© 26 January 2023 by Michael A. Kohn
Link to the pdf if this article
Introduction | Coin Problem | Bayes’s Rule: History | Bayes’s Rule: Derivation | Billiards Problem | Billiards (continued) | Endnotes | References
Billiards Problem
The billiards problem is the focus of Bayes’s essay, but it is harder than the coin problem. Both problems start with the probability of “success” in a binary trial. In the coin problem, we designate heads as a “success”, and there are three discrete success probabilities: 0.0 for the 2-tailed coin; 0.5 for the fair coin; and 1.0 for the 2-headed coin. As we shall see, in the billiards problem, the success probability ranges continuously from 0 to 1. To move from the coin problem to the billiards problem, I introduce a variable \( \theta \) equal to the probability of success on a single trial. For the 2-tailed coin, \( \theta = 0\); for the fair coin, \( \theta =0.5\), and for the 2-headed coin, \( \theta = 1 \). Since the probability of selecting each of the three coins is \( \frac{1}{3} \), before the coin toss,
\begin{align*} P(\theta \! = \! 0) &= \frac{1}{3} \quad \text{(2-tailed)}\\ P(\theta \! = \! 0.5) &= \frac{1}{3} \quad \text{(fair)}\\ P(\theta \! = \! 1) &= \frac{1}{3} \quad \text{(2-headed)} \end{align*}This can be confusing because \(\theta\) is itself a probability which can take on three possible values, so \(\frac{1}{3}\) is the probability of a probability.

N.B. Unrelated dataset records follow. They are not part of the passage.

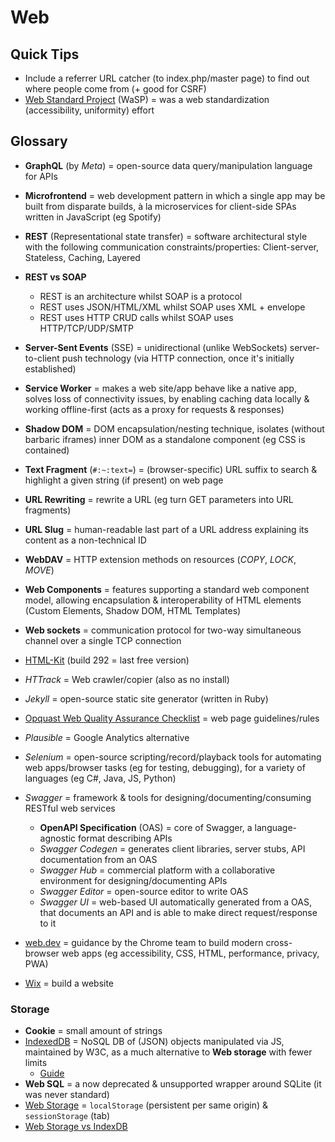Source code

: # Web

## Quick Tips

* Include a referrer URL catcher (to index.php/master page) to find out where people come from (+ good for CSRF)
* [Web Standard Project](https://www.webstandards.org) (WaSP) = was a web standardization (accessibility, uniformity) effort

## Glossary

* **GraphQL** (by _Meta_) = open-source data query/manipulation language for APIs
* **Microfrontend** = web development pattern in which a single app may be built from disparate builds, à la microservices for client-side SPAs written in JavaScript (eg Spotify)
* **REST** (Representational state transfer) = software architectural style with the following communication constraints/properties: Client-server, Stateless, Caching, Layered
* **REST vs SOAP**
  * REST is an architecture whilst SOAP is a protocol
  * REST uses JSON/HTML/XML whilst SOAP uses XML + envelope
  * REST uses HTTP CRUD calls whilst SOAP uses HTTP/TCP/UDP/SMTP
* **Server-Sent Events** (SSE) = unidirectional (unlike WebSockets) server-to-client push technology (via HTTP connection, once it's initially established)
* **Service Worker** = makes a web site/app behave like a native app, solves loss of connectivity issues, by enabling caching data locally & working offline-first (acts as a proxy for requests & responses)
* **Shadow DOM** = DOM encapsulation/nesting technique, isolates (without barbaric iframes) inner DOM as a standalone component (eg CSS is contained)
* **Text Fragment** (`#:~:text=`) = (browser-specific) URL suffix to search & highlight a given string (if present) on web page
* **URL Rewriting** = rewrite a URL (eg turn GET parameters into URL fragments)
* **URL Slug** = human-readable last part of a URL address explaining its content as a non-technical ID
* **WebDAV** = HTTP extension methods on resources (_COPY_, _LOCK_, _MOVE_)
* **Web Components** = features supporting a standard web component model, allowing encapsulation & interoperability of HTML elements (Custom Elements, Shadow DOM, HTML Templates)
* **Web sockets** = communication protocol for two-way simultaneous channel over a single TCP connection

* [HTML-Kit](http://www.htmlkit.com) (build 292 = last free version)
* _HTTrack_ = Web crawler/copier (also as no install)
* _Jekyll_ = open-source static site generator (written in Ruby)
* [Opquast Web Quality Assurance Checklist](https://checklists.opquast.com/en/web-quality-assurance) = web page guidelines/rules
* _Plausible_ = Google Analytics alternative
* _Selenium_ = open-source scripting/record/playback tools for automating web apps/browser tasks (eg for testing, debugging), for a variety of languages (eg C#, Java, JS, Python)
* _Swagger_ = framework & tools for designing/documenting/consuming RESTful web services
  * **OpenAPI Specification** (OAS) = core of Swagger, a language-agnostic format describing APIs
  * _Swagger Codegen_ = generates client libraries, server stubs, API documentation from an OAS
  * _Swagger Hub_ = commercial platform with a collaborative environment for designing/documenting APIs
  * _Swagger Editor_ = open-source editor to write OAS
  * _Swagger UI_ = web-based UI automatically generated from a OAS, that documents an API and is able to make direct request/response to it
* [web.dev](https://web.dev) = guidance by the Chrome team to build modern cross-browser web apps (eg accessibility, CSS, HTML, performance, privacy, PWA)
* [Wix](https://www.wix.com) = build a website

### Storage

* **Cookie** = small amount of strings
* [IndexedDB](https://javascript.info/indexeddb) = NoSQL DB of (JSON) objects manipulated via JS, maintained by W3C, as a much alternative to **Web storage** with fewer limits
  * [Guide](https://www.freecodecamp.org/news/a-quick-but-complete-guide-to-indexeddb-25f030425501)
* **Web SQL** = a now deprecated & unsupported wrapper around SQLite (it was never standard)
* [Web Storage](https://en.wikipedia.org/wiki/Web_storage) = `localStorage` (persistent per same origin) & `sessionStorage` (tab)
* [Web Storage vs IndexDB](https://stackoverflow.com/a/37105645/3559724)
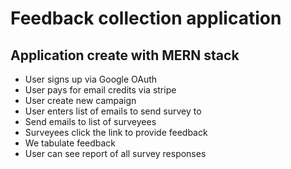 # Feedback collection application
## Application create with MERN stack

- User signs up via Google OAuth
- User pays for email credits via stripe
- User create new campaign
- User enters list of emails to send survey to
- Send emails to list of surveyees
- Surveyees click the link to provide feedback
- We tabulate feedback
- User can see report of all survey responses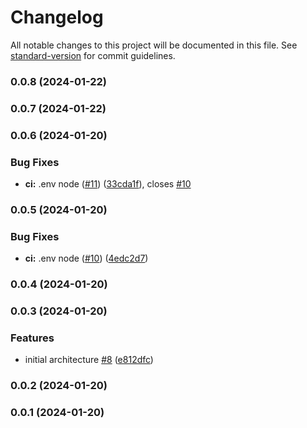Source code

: # Changelog

All notable changes to this project will be documented in this file. See [standard-version](https://github.com/conventional-changelog/standard-version) for commit guidelines.

### 0.0.8 (2024-01-22)

### 0.0.7 (2024-01-22)

### 0.0.6 (2024-01-20)


### Bug Fixes

* **ci:** .env node ([#11](https://github.com/habitanto-reto/auth-service/issues/11)) ([33cda1f](https://github.com/habitanto-reto/auth-service/commit/33cda1f0f0a4102f8680d0c837b9ce18ecb685b8)), closes [#10](https://github.com/habitanto-reto/auth-service/issues/10)

### 0.0.5 (2024-01-20)


### Bug Fixes

* **ci:** .env node ([#10](https://github.com/habitanto-reto/auth-service/issues/10)) ([4edc2d7](https://github.com/habitanto-reto/auth-service/commit/4edc2d76f2fa4f1d97d0aca2d7179dbb350350b3))

### 0.0.4 (2024-01-20)

### 0.0.3 (2024-01-20)


### Features

* initial architecture [#8](https://github.com/habitanto-reto/auth-service/issues/8) ([e812dfc](https://github.com/habitanto-reto/auth-service/commit/e812dfc774fbfba835f25490eea004797b9aee40))

### 0.0.2 (2024-01-20)

### 0.0.1 (2024-01-20)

What is the distribution of \( \theta \) after the coin has come up heads on a single toss? We already know that, after seeing heads, the probability of the 2-headed coin (\( \theta = 1\)) is \(\frac{2}{3}\). The possibility of a 2-tailed coin has been eliminated, so \(P(\theta=0.0)=0\). That leaves only the fair coin, so \(P(\theta = 0.5) = \frac{1}{3}\).
In the billiards problem, the success probability \( \theta \) isn’t limited to being 0, 0.5, or 1. Bayes assumes that \(\theta\) is equally likely to take on any value between 0 and 1. It’s easy to imagine selecting \(\theta\) from three equally likely alternatives, but how does one imagine selecting \( \theta \) from any of the possible values between 0 and 1? Bayes describes a hypothetical square table onto which someone else (besides Bayes) throws a ball labelled \( W \) from the right end. I follow many others and call the table a billiard table although Bayes never mentions billiards. Picture Bayes sitting with his back to the table because he doesn’t know where ball \(W\) ends up, but it is equally likely to end up anywhere along the length of the table. To get \(\theta\) (which is unknown to Bayes), divide the distance of \(W\) from the right side of the table by the length of the table.
Bayes’s binary event is not tossing a coin for heads or tails. Instead, while he still has his back to the table, the same “someone else” tosses a second ball \(O\) onto it. The equivalent of “heads” is having \(O\) end up to the right of the first ball \(W\). We will call this a “success”. After tossing ball \(O\), the “someone else” reports the result, success or failure. Ball \(O\) can be tossed repeatedly, but we will start with one round. Based on the result, Bayes calculates the probability that \( \theta \) is in a particular range, say between 0.5 and 1, which is the probability that the first ball \(W \) made it more than halfway across the table.